[ +
51
- ]
[4 ]
29.08.2011
I just go out with my boyfriend sometimes. I lie on the bed, I have an attack of tenderness, I start it... hm, licking. Natural reaction: Blessed birth, closed eyes. After 2 minutes, he opens his eyes, cleans my hand and stretches behind the phone with the words “There’s probably already a toy loaded.”
At my stinking look, he answered relentlessly: "Well, what, I still don't have any more light today."
2 days before the exam - AAAAAAAAA, PIZDEC, I am counted!!!!! to
The exam was postponed for five days - URA, fucking, you can not do 5 days!! to
What kind of fool am I?? to
[ +
56
- ]
[2 ]
29.08.2011
Slavyan: I am, by the way, overwhelmed - in terms of communicating with girls
Slavyan: I shake my hand so to say
The Slavs: Aaa
The Slavs: Fuck
Tagged with :DD
Slavic: meaning of language
Tagged with: ahahahaha
The Slavs: AAA
The Slavs: The Fucks
I am crying!! :DDD
Ellamp: Oh yeah revu....)
The Slavs: Fucking
I am increasingly noticing that modern girls have begun to dress in intimate shops.
Advertiser: - You see, the inhaler is very similar to a cigarette to facilitate the process of getting rid of this harmful habit. I: It is terrible to think about the true purpose of the false imitator in the light of what has just been said.
I stand and cook. A response from the window:
I have five children, I have served in Afghanistan, and you speak to me for watching the scene between Geralt and Triss in the Elf Baths in the second Witch?! to
I recently walked with my child near the house. look - the car repair arrived big so dirty.. son pleased (he is 1.5 years old) let's admire OGOGO!! Oh didid!(This is the Yes!) There are three smokers nearby. These guys are strict in specialties. One of them looked closely and said, “Here’s my mom listen, you won’t even be driving in such a car!”
[ +
76
- ]
[4 ]
29.08.2011
Recently on the box, on the channel Vesti 24 in the evening (18.00 Moscow) issue was such a joke. During a report from the flooded storm of New York, the vitrines of some store or restaurant were shown, wrapped with flanged shields.

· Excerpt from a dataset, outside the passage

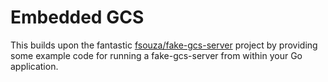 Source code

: # Embedded GCS

This builds upon the fantastic [fsouza/fake-gcs-server](https://github.com/fsouza/fake-gcs-server) project by providing
some example code for running a fake-gcs-server from within your Go application.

On one of them was an inscription in Russian - "Lunch". On another announcement, also in Russian - "Closed on Armageddon"))

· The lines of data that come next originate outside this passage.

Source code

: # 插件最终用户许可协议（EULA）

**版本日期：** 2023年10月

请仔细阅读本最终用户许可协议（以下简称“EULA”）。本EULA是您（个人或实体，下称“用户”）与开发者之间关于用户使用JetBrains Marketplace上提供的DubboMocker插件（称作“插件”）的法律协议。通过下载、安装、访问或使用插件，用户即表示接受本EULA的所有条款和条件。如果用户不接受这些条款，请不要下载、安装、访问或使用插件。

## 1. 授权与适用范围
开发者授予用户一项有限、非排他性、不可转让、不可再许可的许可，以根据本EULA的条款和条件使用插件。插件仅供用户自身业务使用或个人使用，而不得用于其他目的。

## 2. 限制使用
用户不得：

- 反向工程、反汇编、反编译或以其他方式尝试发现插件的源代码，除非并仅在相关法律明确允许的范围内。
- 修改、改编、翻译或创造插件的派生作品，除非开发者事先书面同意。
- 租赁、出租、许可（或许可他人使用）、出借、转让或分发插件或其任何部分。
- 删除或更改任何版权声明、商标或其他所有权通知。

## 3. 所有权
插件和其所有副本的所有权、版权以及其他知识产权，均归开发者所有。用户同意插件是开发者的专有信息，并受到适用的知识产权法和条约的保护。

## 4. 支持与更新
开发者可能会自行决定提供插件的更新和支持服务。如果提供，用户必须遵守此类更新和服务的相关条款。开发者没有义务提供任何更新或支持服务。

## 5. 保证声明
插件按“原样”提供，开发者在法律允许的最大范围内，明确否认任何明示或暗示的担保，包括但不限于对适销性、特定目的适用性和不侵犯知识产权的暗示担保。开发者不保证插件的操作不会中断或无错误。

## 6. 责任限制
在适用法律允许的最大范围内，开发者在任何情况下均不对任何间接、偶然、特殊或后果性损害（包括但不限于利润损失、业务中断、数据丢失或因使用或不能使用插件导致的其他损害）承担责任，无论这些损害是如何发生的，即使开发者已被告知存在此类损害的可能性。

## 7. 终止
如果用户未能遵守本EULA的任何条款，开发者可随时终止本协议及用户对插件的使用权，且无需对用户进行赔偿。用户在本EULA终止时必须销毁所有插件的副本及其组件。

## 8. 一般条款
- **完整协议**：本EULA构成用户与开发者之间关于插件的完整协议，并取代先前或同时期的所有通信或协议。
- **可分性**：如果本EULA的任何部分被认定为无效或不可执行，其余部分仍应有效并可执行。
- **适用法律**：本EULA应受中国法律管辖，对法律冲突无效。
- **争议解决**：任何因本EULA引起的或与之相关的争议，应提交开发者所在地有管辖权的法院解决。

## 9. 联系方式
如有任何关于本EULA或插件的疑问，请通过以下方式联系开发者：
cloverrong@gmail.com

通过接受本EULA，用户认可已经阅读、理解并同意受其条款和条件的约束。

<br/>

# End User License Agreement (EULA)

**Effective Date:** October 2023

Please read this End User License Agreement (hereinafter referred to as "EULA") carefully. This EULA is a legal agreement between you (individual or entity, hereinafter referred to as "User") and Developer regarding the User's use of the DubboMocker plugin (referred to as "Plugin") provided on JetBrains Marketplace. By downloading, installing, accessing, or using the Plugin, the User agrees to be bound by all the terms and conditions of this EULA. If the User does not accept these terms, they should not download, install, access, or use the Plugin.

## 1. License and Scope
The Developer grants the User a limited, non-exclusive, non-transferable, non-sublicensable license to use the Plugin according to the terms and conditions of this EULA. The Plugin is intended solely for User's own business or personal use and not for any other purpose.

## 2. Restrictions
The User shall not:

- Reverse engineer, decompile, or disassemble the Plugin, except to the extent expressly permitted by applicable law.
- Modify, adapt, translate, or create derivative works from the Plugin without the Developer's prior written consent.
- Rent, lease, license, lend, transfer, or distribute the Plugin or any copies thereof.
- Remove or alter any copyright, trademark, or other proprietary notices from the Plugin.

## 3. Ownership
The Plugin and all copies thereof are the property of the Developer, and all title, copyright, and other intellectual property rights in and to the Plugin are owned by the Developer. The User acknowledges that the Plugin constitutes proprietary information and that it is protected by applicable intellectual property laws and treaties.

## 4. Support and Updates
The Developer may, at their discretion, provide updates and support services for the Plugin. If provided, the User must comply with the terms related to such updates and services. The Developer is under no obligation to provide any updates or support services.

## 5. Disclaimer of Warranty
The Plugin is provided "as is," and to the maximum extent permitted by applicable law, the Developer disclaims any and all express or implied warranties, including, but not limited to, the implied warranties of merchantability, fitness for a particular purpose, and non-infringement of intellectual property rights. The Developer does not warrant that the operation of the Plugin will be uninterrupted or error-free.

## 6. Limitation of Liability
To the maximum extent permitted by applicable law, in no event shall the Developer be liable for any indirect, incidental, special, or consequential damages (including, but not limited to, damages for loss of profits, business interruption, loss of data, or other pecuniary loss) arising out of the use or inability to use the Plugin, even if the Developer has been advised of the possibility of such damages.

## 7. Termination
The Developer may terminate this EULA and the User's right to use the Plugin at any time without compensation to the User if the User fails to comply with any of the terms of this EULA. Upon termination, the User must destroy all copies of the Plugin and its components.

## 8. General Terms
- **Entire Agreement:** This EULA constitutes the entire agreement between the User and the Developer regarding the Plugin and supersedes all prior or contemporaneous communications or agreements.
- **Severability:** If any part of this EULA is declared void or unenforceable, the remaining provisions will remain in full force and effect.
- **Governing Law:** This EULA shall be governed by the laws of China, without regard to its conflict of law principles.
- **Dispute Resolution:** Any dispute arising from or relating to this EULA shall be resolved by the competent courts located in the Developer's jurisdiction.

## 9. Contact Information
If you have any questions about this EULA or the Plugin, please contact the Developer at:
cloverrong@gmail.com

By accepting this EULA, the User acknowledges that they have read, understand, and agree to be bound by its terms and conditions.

You are in contact all day long!! to
YYY: How do you know?
XXX is fuck!! to
XXX: How is Sanek there? He said so much yesterday!
YYY: If you look at the overall results, he seemed to have won...
XXX is o.o.
Yyy: Sani has a broken scrotum, and his opponent has four fingers of his left hand and two fingers of his right hand.
My wife told. When she was lying in the nursery with a little girl, there was a girl there, so she needed to write out, and this was forgotten on the day of discharge, stupidly not included in the lists, she, of course, was upset. Bring her a little nurse after some procedures and says with reproach "What you did not put on his diapers, he did us out in full!", the girl’s response killed: "And this is our and son’s position in relation to the state!"))))))))))
Philosopher: I was so upset that when the ex asked what I wanted to do with our relationship, he answered "42".
[ +
56
- ]
[6 ]
28.08.2011
The Borrowers! There is a phrase called "The Song That Can't Be Called" (The Song That Can't Be Called). I don’t think I’m alone, even in my head it’s awkward to pronounce that name.
What is the end of summer? This also has its pluses!
YYY: What are the pluses?
XXX: the series continues.
The Russians get fast when they are going to steal a horse with a cart.
Girls and boys... teach the table of multiplication, or they will wake you up in the middle of the night, and you have nothing to say.
New "Picnic" - 31 centimeters of pleasure... No comments...
X: And why did we always go with her?
YYY: Well, you know, the time later, the girl still...
Q: So you’re afraid that she’ll rape men?
If you're sitting in front of someone, looking at the door on your laptop and think you're not burning, check if you have a huge, blade, mirror behind your back!! 1
[ +
41
- ]
[7 ]
28.08.2011
My cat wanted to eat meat. I thought he was upset and gave him a whiskey. He didn’t want to eat it, but I forced him. He ate a kitesurf. Walked for 10 minutes. He came, came to me on the computer, and with this same viscous rubbed on him. This is a vengeful devil.